Your assignment:
Return only the number of lines in the records below where the string "comes" shows up.

[Stored dataset items]
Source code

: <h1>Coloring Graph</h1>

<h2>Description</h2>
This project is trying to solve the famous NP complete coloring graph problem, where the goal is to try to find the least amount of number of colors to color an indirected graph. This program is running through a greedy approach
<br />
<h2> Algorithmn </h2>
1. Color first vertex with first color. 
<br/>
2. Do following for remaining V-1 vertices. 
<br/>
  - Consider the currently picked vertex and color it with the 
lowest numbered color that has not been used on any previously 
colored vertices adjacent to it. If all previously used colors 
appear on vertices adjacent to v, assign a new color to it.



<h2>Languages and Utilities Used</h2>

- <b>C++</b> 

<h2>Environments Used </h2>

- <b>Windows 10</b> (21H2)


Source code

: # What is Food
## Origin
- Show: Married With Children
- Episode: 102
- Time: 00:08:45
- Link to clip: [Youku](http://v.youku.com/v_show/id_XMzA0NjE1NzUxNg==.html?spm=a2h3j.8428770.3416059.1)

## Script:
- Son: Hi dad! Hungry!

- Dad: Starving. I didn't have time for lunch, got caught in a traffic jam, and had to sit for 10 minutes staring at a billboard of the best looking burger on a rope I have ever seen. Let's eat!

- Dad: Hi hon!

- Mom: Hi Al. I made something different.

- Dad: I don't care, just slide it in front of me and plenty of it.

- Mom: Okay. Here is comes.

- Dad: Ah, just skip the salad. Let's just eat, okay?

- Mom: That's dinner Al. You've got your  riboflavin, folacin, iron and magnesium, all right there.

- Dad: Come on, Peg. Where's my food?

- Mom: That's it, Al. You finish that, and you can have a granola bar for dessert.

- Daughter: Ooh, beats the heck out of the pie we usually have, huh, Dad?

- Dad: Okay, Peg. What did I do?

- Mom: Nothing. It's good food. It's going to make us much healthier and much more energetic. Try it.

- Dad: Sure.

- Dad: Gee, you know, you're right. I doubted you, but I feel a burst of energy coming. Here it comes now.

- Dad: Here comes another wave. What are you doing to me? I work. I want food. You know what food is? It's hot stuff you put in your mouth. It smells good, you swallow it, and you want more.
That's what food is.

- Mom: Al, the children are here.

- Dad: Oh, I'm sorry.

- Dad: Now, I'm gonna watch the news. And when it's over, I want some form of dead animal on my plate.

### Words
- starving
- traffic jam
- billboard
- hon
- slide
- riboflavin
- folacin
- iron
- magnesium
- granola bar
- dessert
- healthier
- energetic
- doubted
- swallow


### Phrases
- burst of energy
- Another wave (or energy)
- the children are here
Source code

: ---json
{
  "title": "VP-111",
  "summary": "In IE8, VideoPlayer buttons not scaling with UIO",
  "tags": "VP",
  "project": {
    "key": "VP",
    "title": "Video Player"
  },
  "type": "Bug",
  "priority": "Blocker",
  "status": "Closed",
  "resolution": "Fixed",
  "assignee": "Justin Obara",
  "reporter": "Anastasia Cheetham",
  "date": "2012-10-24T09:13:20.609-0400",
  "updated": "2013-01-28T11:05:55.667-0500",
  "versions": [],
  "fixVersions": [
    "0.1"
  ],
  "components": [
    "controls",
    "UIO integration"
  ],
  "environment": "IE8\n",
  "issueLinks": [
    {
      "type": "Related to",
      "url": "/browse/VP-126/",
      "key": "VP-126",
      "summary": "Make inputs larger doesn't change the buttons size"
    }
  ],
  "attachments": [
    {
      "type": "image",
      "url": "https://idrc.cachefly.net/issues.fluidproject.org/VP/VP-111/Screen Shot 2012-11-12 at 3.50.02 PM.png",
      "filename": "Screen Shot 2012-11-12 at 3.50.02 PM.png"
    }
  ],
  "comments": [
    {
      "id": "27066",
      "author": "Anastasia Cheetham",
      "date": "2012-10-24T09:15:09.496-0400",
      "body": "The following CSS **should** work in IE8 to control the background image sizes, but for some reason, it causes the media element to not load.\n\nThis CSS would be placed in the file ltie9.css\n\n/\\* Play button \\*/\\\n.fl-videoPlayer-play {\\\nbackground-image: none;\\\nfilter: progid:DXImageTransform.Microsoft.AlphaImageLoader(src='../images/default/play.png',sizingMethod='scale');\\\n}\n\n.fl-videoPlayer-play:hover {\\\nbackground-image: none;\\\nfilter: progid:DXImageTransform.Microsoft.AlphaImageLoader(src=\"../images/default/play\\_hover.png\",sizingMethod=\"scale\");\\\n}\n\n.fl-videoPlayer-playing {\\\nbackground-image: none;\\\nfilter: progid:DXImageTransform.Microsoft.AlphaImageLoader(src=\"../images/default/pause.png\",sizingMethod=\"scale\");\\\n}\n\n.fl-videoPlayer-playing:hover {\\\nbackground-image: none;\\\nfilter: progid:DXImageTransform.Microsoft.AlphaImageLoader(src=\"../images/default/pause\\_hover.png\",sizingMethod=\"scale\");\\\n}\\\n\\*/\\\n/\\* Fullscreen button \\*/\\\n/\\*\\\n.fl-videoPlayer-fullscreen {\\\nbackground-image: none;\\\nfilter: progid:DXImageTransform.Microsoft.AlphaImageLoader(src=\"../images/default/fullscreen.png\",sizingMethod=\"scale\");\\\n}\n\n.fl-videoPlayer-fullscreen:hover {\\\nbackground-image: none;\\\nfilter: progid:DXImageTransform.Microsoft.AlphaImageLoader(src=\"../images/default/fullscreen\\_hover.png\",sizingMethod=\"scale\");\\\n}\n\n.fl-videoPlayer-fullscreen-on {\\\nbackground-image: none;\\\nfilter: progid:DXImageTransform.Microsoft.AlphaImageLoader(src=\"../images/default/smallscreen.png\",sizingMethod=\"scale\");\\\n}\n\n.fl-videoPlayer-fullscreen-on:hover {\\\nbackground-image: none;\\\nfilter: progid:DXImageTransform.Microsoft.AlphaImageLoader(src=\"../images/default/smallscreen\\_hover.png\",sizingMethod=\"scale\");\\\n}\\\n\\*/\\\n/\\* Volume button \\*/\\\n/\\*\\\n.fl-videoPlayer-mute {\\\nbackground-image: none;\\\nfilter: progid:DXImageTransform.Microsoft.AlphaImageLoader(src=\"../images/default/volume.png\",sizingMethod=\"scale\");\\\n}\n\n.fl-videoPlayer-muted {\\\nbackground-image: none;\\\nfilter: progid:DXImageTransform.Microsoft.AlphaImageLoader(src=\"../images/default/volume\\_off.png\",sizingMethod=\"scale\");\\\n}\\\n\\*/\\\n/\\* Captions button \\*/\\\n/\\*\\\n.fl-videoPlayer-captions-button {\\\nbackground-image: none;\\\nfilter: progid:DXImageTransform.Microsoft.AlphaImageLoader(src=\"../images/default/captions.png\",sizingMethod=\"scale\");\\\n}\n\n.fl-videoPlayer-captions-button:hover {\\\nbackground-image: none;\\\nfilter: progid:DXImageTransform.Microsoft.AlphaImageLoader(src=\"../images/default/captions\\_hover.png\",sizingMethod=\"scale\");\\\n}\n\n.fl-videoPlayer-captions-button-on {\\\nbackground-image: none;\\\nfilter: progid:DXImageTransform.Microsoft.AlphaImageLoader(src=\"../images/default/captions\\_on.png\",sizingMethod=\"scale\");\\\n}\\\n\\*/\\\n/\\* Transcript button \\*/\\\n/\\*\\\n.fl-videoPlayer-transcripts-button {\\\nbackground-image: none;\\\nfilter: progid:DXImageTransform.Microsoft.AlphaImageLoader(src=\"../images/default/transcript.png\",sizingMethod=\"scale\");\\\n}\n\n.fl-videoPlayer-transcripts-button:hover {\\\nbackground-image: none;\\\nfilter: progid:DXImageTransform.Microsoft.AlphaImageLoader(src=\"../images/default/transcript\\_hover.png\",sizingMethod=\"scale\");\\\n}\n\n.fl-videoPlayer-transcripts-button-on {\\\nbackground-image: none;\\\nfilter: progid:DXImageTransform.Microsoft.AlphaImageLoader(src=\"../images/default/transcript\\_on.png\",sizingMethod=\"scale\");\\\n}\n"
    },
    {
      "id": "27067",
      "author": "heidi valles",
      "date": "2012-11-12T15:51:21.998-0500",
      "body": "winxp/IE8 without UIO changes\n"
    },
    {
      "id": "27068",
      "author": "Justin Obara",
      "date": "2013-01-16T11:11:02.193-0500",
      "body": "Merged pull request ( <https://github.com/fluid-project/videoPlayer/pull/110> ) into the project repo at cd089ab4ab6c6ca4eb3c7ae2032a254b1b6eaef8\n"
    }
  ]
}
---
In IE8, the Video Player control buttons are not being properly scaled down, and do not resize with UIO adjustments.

Response to this exercise:
3